> **What is required**
Copy out each line of the data that includes the string "SshUtils".

> **Dataset entries**
☆ ☆ ☆ ☆ ☆ ☆ ☆

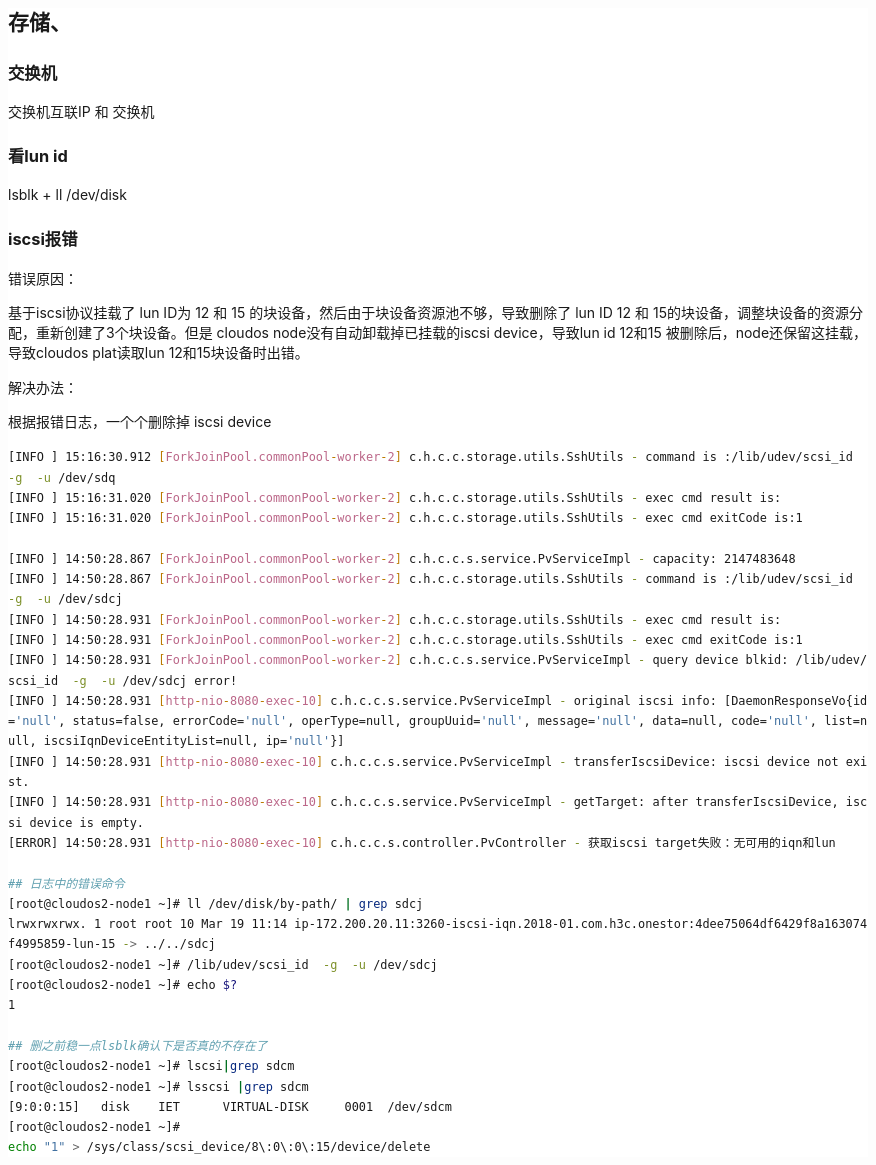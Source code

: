 ## 存储、

### 交换机

交换机互联IP 和 交换机

### 看lun id 

lsblk + ll /dev/disk

### iscsi报错

错误原因：

基于iscsi协议挂载了 lun ID为 12 和 15 的块设备，然后由于块设备资源池不够，导致删除了 lun ID 12 和 15的块设备，调整块设备的资源分配，重新创建了3个块设备。但是 cloudos node没有自动卸载掉已挂载的iscsi device，导致lun id 12和15 被删除后，node还保留这挂载，导致cloudos plat读取lun 12和15块设备时出错。

解决办法：

根据报错日志，一个个删除掉 iscsi device

```bash
[INFO ] 15:16:30.912 [ForkJoinPool.commonPool-worker-2] c.h.c.c.storage.utils.SshUtils - command is :/lib/udev/scsi_id  -g  -u /dev/sdq
[INFO ] 15:16:31.020 [ForkJoinPool.commonPool-worker-2] c.h.c.c.storage.utils.SshUtils - exec cmd result is:
[INFO ] 15:16:31.020 [ForkJoinPool.commonPool-worker-2] c.h.c.c.storage.utils.SshUtils - exec cmd exitCode is:1

[INFO ] 14:50:28.867 [ForkJoinPool.commonPool-worker-2] c.h.c.c.s.service.PvServiceImpl - capacity: 2147483648
[INFO ] 14:50:28.867 [ForkJoinPool.commonPool-worker-2] c.h.c.c.storage.utils.SshUtils - command is :/lib/udev/scsi_id  -g  -u /dev/sdcj
[INFO ] 14:50:28.931 [ForkJoinPool.commonPool-worker-2] c.h.c.c.storage.utils.SshUtils - exec cmd result is:
[INFO ] 14:50:28.931 [ForkJoinPool.commonPool-worker-2] c.h.c.c.storage.utils.SshUtils - exec cmd exitCode is:1
[INFO ] 14:50:28.931 [ForkJoinPool.commonPool-worker-2] c.h.c.c.s.service.PvServiceImpl - query device blkid: /lib/udev/scsi_id  -g  -u /dev/sdcj error!
[INFO ] 14:50:28.931 [http-nio-8080-exec-10] c.h.c.c.s.service.PvServiceImpl - original iscsi info: [DaemonResponseVo{id='null', status=false, errorCode='null', operType=null, groupUuid='null', message='null', data=null, code='null', list=null, iscsiIqnDeviceEntityList=null, ip='null'}]
[INFO ] 14:50:28.931 [http-nio-8080-exec-10] c.h.c.c.s.service.PvServiceImpl - transferIscsiDevice: iscsi device not exist.
[INFO ] 14:50:28.931 [http-nio-8080-exec-10] c.h.c.c.s.service.PvServiceImpl - getTarget: after transferIscsiDevice, iscsi device is empty.
[ERROR] 14:50:28.931 [http-nio-8080-exec-10] c.h.c.c.s.controller.PvController - 获取iscsi target失败：无可用的iqn和lun

## 日志中的错误命令
[root@cloudos2-node1 ~]# ll /dev/disk/by-path/ | grep sdcj
lrwxrwxrwx. 1 root root 10 Mar 19 11:14 ip-172.200.20.11:3260-iscsi-iqn.2018-01.com.h3c.onestor:4dee75064df6429f8a163074f4995859-lun-15 -> ../../sdcj
[root@cloudos2-node1 ~]# /lib/udev/scsi_id  -g  -u /dev/sdcj
[root@cloudos2-node1 ~]# echo $?
1

## 删之前稳一点lsblk确认下是否真的不存在了
[root@cloudos2-node1 ~]# lscsi|grep sdcm
[root@cloudos2-node1 ~]# lsscsi |grep sdcm
[9:0:0:15]   disk    IET      VIRTUAL-DISK     0001  /dev/sdcm
[root@cloudos2-node1 ~]#
echo "1" > /sys/class/scsi_device/8\:0\:0\:15/device/delete
```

☆ ☆ ☆ ☆ ☆ ☆ ☆

> **Solved problem**
[INFO ] 15:16:30.912 [ForkJoinPool.commonPool-worker-2] c.h.c.c.storage.utils.SshUtils - command is :/lib/udev/scsi_id  -g  -u /dev/sdq
[INFO ] 15:16:31.020 [ForkJoinPool.commonPool-worker-2] c.h.c.c.storage.utils.SshUtils - exec cmd result is:
[INFO ] 15:16:31.020 [ForkJoinPool.commonPool-worker-2] c.h.c.c.storage.utils.SshUtils - exec cmd exitCode is:1
[INFO ] 14:50:28.867 [ForkJoinPool.commonPool-worker-2] c.h.c.c.storage.utils.SshUtils - command is :/lib/udev/scsi_id  -g  -u /dev/sdcj
[INFO ] 14:50:28.931 [ForkJoinPool.commonPool-worker-2] c.h.c.c.storage.utils.SshUtils - exec cmd result is:
[INFO ] 14:50:28.931 [ForkJoinPool.commonPool-worker-2] c.h.c.c.storage.utils.SshUtils - exec cmd exitCode is:1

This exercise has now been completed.